If a line in the data holds "axes", copy that line out in full.

:: Given records ::

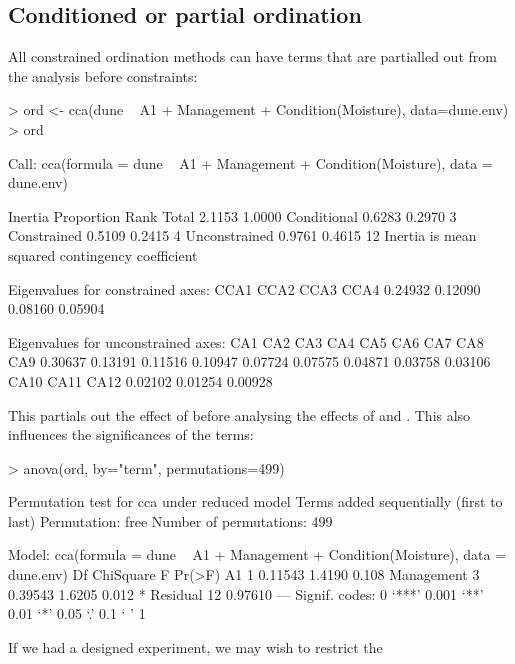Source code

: \documentclass[a4paper,10pt]{article}
\begin{document}
\subsection{Conditioned or partial ordination}

All constrained ordination methods can have terms that are partialled
out from the analysis before constraints:
\begin{Schunk}
\begin{Sinput}
> ord <- cca(dune ~ A1 + Management + Condition(Moisture), data=dune.env)
> ord
\end{Sinput}
\begin{Soutput}
Call: cca(formula = dune ~ A1 + Management +
Condition(Moisture), data = dune.env)

              Inertia Proportion Rank
Total          2.1153     1.0000     
Conditional    0.6283     0.2970    3
Constrained    0.5109     0.2415    4
Unconstrained  0.9761     0.4615   12
Inertia is mean squared contingency coefficient 

Eigenvalues for constrained axes:
   CCA1    CCA2    CCA3    CCA4 
0.24932 0.12090 0.08160 0.05904 

Eigenvalues for unconstrained axes:
    CA1     CA2     CA3     CA4     CA5     CA6     CA7     CA8     CA9 
0.30637 0.13191 0.11516 0.10947 0.07724 0.07575 0.04871 0.03758 0.03106 
   CA10    CA11    CA12 
0.02102 0.01254 0.00928 
\end{Soutput}
\end{Schunk}
This partials out the effect of  before analysing the
effects of  and .  This also influences
the significances of the terms:
\begin{Schunk}
\begin{Sinput}
> anova(ord, by="term", permutations=499)
\end{Sinput}
\begin{Soutput}
Permutation test for cca under reduced model
Terms added sequentially (first to last)
Permutation: free
Number of permutations: 499

Model: cca(formula = dune ~ A1 + Management + Condition(Moisture), data = dune.env)
           Df ChiSquare      F Pr(>F)  
A1          1   0.11543 1.4190  0.108  
Management  3   0.39543 1.6205  0.012 *
Residual   12   0.97610                
---
Signif. codes:  0 ‘***’ 0.001 ‘**’ 0.01 ‘*’ 0.05 ‘.’ 0.1 ‘ ’ 1
\end{Soutput}
\end{Schunk}
If we had a designed experiment, we may wish to restrict the
\end{document}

:::

Expected answer:
Eigenvalues for constrained axes:
Eigenvalues for unconstrained axes:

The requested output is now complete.